→ **Assignment**
Please copy all of the records exactly, leaving nothing out.

Records from a dataset
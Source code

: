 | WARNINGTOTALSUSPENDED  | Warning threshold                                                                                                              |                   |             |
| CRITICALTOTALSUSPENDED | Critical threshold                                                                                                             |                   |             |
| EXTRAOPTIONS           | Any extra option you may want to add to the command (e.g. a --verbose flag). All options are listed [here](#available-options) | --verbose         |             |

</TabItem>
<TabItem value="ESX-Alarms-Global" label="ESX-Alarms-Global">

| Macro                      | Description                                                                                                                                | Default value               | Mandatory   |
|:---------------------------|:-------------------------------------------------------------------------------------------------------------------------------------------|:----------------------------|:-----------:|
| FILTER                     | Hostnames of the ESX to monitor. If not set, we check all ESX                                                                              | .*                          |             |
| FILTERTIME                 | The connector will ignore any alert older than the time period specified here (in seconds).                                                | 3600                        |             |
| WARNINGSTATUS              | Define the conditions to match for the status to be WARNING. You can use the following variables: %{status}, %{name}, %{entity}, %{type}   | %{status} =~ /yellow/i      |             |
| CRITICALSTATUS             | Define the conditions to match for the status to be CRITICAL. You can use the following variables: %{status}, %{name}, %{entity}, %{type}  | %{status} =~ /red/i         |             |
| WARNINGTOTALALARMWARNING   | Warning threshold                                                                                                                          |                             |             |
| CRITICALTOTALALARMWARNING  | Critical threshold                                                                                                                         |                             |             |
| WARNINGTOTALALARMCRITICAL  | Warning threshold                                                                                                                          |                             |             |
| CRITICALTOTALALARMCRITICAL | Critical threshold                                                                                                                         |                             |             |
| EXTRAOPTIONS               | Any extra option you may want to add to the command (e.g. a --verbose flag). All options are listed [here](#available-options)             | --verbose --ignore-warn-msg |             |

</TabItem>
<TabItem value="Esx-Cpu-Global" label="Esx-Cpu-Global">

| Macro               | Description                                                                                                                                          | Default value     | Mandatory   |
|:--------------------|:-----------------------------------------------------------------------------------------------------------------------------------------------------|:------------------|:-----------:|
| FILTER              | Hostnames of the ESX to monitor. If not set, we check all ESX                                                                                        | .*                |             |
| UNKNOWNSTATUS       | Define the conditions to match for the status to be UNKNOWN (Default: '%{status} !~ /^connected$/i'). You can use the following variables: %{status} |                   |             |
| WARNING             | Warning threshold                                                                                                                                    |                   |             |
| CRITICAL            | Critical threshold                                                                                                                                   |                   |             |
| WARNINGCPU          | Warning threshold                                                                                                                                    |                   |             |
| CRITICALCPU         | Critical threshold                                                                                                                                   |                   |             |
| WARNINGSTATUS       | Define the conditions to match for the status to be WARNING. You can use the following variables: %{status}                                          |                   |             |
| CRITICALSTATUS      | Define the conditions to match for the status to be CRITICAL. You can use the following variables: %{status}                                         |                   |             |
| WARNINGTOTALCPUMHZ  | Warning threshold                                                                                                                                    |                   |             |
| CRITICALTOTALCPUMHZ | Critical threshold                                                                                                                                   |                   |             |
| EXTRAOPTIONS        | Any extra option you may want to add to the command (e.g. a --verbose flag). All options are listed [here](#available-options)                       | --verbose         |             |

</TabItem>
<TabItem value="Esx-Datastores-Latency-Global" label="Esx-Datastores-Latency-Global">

→ **Output**
Source code

: | WARNINGTOTALSUSPENDED  | Warning threshold                                                                                                              |                   |             |
| CRITICALTOTALSUSPENDED | Critical threshold                                                                                                             |                   |             |
| EXTRAOPTIONS           | Any extra option you may want to add to the command (e.g. a --verbose flag). All options are listed [here](#available-options) | --verbose         |             |

</TabItem>
<TabItem value="ESX-Alarms-Global" label="ESX-Alarms-Global">

| Macro                      | Description                                                                                                                                | Default value               | Mandatory   |
|:---------------------------|:-------------------------------------------------------------------------------------------------------------------------------------------|:----------------------------|:-----------:|
| FILTER                     | Hostnames of the ESX to monitor. If not set, we check all ESX                                                                              | .*                          |             |
| FILTERTIME                 | The connector will ignore any alert older than the time period specified here (in seconds).                                                | 3600                        |             |
| WARNINGSTATUS              | Define the conditions to match for the status to be WARNING. You can use the following variables: %{status}, %{name}, %{entity}, %{type}   | %{status} =~ /yellow/i      |             |
| CRITICALSTATUS             | Define the conditions to match for the status to be CRITICAL. You can use the following variables: %{status}, %{name}, %{entity}, %{type}  | %{status} =~ /red/i         |             |
| WARNINGTOTALALARMWARNING   | Warning threshold                                                                                                                          |                             |             |
| CRITICALTOTALALARMWARNING  | Critical threshold                                                                                                                         |                             |             |
| WARNINGTOTALALARMCRITICAL  | Warning threshold                                                                                                                          |                             |             |
| CRITICALTOTALALARMCRITICAL | Critical threshold                                                                                                                         |                             |             |
| EXTRAOPTIONS               | Any extra option you may want to add to the command (e.g. a --verbose flag). All options are listed [here](#available-options)             | --verbose --ignore-warn-msg |             |

</TabItem>
<TabItem value="Esx-Cpu-Global" label="Esx-Cpu-Global">

| Macro               | Description                                                                                                                                          | Default value     | Mandatory   |
|:--------------------|:-----------------------------------------------------------------------------------------------------------------------------------------------------|:------------------|:-----------:|
| FILTER              | Hostnames of the ESX to monitor. If not set, we check all ESX                                                                                        | .*                |             |
| UNKNOWNSTATUS       | Define the conditions to match for the status to be UNKNOWN (Default: '%{status} !~ /^connected$/i'). You can use the following variables: %{status} |                   |             |
| WARNING             | Warning threshold                                                                                                                                    |                   |             |
| CRITICAL            | Critical threshold                                                                                                                                   |                   |             |
| WARNINGCPU          | Warning threshold                                                                                                                                    |                   |             |
| CRITICALCPU         | Critical threshold                                                                                                                                   |                   |             |
| WARNINGSTATUS       | Define the conditions to match for the status to be WARNING. You can use the following variables: %{status}                                          |                   |             |
| CRITICALSTATUS      | Define the conditions to match for the status to be CRITICAL. You can use the following variables: %{status}                                         |                   |             |
| WARNINGTOTALCPUMHZ  | Warning threshold                                                                                                                                    |                   |             |
| CRITICALTOTALCPUMHZ | Critical threshold                                                                                                                                   |                   |             |
| EXTRAOPTIONS        | Any extra option you may want to add to the command (e.g. a --verbose flag). All options are listed [here](#available-options)                       | --verbose         |             |

</TabItem>
<TabItem value="Esx-Datastores-Latency-Global" label="Esx-Datastores-Latency-Global">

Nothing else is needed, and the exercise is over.